J Francisco Saraiva de Sousa disse...

A filosofia pessimista da vontade cega de Schopenhauer lança-nos um desafio arrepiante: viver e aceitar a nossa condição efémera e mortal na grande roda do mundo. Devo falar da morte... Aliás, estava a prever isso quando numerei este post.

J Francisco Saraiva de Sousa disse...

E estou a ficar um pouco distante da interpretação de Horkheimer: a ânsia de infinito que Schopenhauer partilha com Hegel é uma ânsia de justiça, mas dentro deste mundo. Há uma dialéctica que opera de modo subtil, mas preciso relaxar para a captar... O problema colocado é o seguinte: o que resta da verdade num mundo sem deuses e sem Deus? Schopenhauer recusa o ateísmo e o panteísmo e diz vivermos no pior dos mundos possíveis. Um mundo pior do que este não pode existir: Deus é negado!
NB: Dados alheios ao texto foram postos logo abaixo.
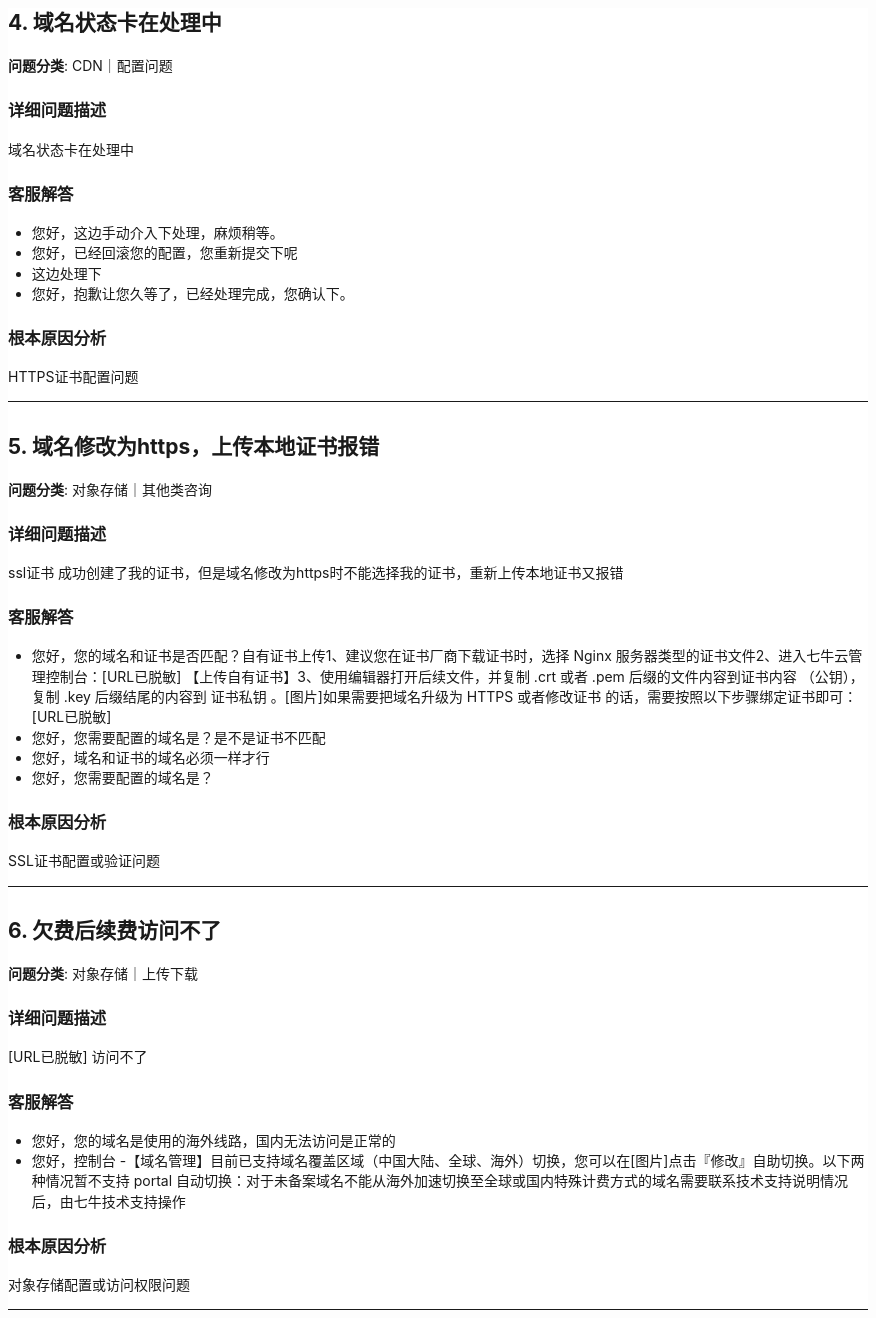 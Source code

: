 
## 4. 域名状态卡在处理中
**问题分类**: CDN｜配置问题
### 详细问题描述
域名状态卡在处理中
### 客服解答
- 您好，这边手动介入下处理，麻烦稍等。
- 您好，已经回滚您的配置，您重新提交下呢
- 这边处理下
- 您好，抱歉让您久等了，已经处理完成，您确认下。
### 根本原因分析
HTTPS证书配置问题

---

## 5. 域名修改为https，上传本地证书报错
**问题分类**: 对象存储｜其他类咨询
### 详细问题描述
ssl证书 成功创建了我的证书，但是域名修改为https时不能选择我的证书，重新上传本地证书又报错
### 客服解答
- 您好，您的域名和证书是否匹配？自有证书上传1、建议您在证书厂商下载证书时，选择 Nginx 服务器类型的证书文件2、进入七牛云管理控制台：[URL已脱敏] 【上传自有证书】3、使用编辑器打开后续文件，并复制 .crt 或者 .pem 后缀的文件内容到证书内容 （公钥），复制 .key 后缀结尾的内容到 证书私钥 。[图片]如果需要把域名升级为 HTTPS 或者修改证书 的话，需要按照以下步骤绑定证书即可：[URL已脱敏]
- 您好，您需要配置的域名是？是不是证书不匹配
- 您好，域名和证书的域名必须一样才行
- 您好，您需要配置的域名是？
### 根本原因分析
SSL证书配置或验证问题

---

## 6. 欠费后续费访问不了
**问题分类**: 对象存储｜上传下载
### 详细问题描述
[URL已脱敏] 访问不了
### 客服解答
- 您好，您的域名是使用的海外线路，国内无法访问是正常的
- 您好，控制台 -【域名管理】目前已支持域名覆盖区域（中国大陆、全球、海外）切换，您可以在[图片]点击『修改』自助切换。以下两种情况暂不支持 portal 自动切换：对于未备案域名不能从海外加速切换至全球或国内特殊计费方式的域名需要联系技术支持说明情况后，由七牛技术支持操作
### 根本原因分析
对象存储配置或访问权限问题

---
J Francisco Saraiva de Sousa disse...

O confronto com Nietzsche ajudava a clarificar a postura de Schopenhauer, mas está fora do âmbito deste post. Vou ver se posso contornar a resignação! :(

J Francisco Saraiva de Sousa disse...

Há outra leitura que ainda não foi feita, talvez porque a filosofia tem sido subserviente em relação ao discurso disparatado da ciência: a crítica da ideia de progresso ilumina a natureza da ciência e a sua incapacidade para compreender a humanidade e o mundo. A ciência é mais uma filosofia que procura dominar tecnicamente o mundo sem o compreender. Daqui resulta que a tecnociência não é conhecimento mas mera técnica de domínio. Apesar das núvens negras que ofuscam a claridade, começo a ver uma luz lá longe: a aventura humana e ocidental não está perdida. É difícil tematizar essa luz, mas ela já brilha em certos momentos da minha praxis.

J Francisco Saraiva de Sousa disse...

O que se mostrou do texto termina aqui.